> [EXERCISE AIM]
Copy each line of the entries beneath that contains the word "code".

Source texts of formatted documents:

>>>>>

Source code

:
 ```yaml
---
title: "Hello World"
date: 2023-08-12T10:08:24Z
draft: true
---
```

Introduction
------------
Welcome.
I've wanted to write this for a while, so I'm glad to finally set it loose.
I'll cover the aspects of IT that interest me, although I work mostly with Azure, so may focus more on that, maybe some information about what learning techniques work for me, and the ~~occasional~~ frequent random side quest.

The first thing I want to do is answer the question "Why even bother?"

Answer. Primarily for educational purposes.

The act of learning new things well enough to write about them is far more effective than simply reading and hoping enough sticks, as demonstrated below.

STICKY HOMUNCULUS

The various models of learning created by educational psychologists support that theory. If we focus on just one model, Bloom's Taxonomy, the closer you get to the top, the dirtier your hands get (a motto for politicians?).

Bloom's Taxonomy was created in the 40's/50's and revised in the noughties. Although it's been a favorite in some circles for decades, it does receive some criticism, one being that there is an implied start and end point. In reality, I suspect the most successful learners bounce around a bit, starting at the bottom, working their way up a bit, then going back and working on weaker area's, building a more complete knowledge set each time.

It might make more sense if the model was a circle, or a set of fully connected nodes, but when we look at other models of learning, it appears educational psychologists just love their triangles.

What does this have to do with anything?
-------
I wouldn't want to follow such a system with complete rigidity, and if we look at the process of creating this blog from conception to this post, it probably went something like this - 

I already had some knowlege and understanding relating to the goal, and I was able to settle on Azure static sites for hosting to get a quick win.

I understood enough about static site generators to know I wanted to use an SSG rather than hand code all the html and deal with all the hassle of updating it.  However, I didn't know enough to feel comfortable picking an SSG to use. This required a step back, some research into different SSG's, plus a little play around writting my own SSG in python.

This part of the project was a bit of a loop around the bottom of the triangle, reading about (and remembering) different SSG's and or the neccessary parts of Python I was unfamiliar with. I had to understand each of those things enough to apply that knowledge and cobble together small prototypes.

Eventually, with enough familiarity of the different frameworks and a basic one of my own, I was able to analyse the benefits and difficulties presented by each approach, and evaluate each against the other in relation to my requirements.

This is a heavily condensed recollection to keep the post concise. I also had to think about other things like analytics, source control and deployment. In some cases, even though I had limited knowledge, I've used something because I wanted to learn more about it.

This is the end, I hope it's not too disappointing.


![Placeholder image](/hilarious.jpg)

<<<<<

> [ANSWER BOX]
Source code
I understood enough about static site generators to know I wanted to use an SSG rather than hand code all the html and deal with all the hassle of updating it.  However, I didn't know enough to feel comfortable picking an SSG to use. This required a step back, some research into different SSG's, plus a little play around writting my own SSG in python.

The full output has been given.